*EXERCISE GOAL:* Go through the data below and return each line where the string "install" occurs.
---------- AVAILABLE DATA
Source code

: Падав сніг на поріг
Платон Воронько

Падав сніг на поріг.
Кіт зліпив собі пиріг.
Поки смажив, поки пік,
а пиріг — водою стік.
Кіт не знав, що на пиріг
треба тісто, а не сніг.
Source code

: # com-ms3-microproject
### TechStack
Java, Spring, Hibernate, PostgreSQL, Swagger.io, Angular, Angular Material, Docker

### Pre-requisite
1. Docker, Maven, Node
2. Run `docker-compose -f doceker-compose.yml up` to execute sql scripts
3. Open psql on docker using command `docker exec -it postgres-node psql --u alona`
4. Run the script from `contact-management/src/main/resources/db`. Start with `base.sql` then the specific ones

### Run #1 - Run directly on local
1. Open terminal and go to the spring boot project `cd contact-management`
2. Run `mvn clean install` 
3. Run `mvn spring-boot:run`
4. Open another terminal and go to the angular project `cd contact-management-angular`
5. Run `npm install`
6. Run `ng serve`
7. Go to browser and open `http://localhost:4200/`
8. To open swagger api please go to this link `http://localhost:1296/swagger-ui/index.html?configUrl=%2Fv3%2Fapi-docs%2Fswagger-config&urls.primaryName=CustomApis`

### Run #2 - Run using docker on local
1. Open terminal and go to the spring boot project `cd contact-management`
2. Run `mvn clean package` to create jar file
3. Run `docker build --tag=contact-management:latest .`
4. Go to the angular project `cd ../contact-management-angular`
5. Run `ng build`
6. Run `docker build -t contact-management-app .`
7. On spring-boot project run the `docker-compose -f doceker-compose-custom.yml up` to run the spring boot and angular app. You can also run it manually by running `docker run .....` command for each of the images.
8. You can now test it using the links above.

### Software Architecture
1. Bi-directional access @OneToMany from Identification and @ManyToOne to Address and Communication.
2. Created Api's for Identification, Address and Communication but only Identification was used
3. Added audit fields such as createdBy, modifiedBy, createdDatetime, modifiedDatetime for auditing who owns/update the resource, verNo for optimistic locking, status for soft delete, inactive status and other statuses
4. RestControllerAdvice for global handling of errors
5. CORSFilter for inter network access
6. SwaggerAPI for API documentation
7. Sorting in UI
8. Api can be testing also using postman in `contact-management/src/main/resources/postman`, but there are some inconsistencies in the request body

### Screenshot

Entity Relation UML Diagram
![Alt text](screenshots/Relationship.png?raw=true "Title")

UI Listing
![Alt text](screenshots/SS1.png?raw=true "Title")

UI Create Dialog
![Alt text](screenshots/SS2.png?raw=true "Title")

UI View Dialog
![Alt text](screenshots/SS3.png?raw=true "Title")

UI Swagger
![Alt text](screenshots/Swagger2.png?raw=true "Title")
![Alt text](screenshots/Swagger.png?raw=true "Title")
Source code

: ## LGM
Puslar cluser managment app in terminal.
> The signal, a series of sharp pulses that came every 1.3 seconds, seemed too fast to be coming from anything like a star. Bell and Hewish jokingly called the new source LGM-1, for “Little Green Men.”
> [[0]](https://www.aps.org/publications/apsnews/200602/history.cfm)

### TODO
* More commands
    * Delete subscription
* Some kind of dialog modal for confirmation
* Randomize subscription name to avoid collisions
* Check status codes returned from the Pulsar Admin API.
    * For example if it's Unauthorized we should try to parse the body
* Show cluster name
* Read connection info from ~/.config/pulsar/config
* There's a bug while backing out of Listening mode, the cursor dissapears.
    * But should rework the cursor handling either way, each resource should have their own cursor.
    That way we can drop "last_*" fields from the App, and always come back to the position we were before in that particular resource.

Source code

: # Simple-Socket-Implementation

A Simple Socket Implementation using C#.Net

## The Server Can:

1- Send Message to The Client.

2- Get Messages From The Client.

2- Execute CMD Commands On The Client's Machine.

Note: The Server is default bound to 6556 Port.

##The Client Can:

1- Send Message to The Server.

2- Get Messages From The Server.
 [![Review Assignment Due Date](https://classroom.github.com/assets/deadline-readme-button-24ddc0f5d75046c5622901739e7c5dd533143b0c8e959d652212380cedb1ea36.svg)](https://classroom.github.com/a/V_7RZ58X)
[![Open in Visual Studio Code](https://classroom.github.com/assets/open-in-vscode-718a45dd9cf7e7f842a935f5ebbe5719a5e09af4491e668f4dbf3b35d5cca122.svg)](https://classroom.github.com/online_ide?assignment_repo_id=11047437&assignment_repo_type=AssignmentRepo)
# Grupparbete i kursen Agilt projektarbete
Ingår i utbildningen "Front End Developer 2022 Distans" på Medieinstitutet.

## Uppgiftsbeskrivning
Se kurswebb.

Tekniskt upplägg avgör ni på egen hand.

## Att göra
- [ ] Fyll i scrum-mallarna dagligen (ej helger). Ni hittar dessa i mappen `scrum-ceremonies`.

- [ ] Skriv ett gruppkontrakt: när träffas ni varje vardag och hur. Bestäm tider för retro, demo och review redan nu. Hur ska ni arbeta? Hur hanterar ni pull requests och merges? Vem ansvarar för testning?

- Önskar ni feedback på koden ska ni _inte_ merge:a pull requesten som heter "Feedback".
--------------------
*SOLUTION TO THIS EXERCISE:*
2. Run `mvn clean install` 
5. Run `npm install`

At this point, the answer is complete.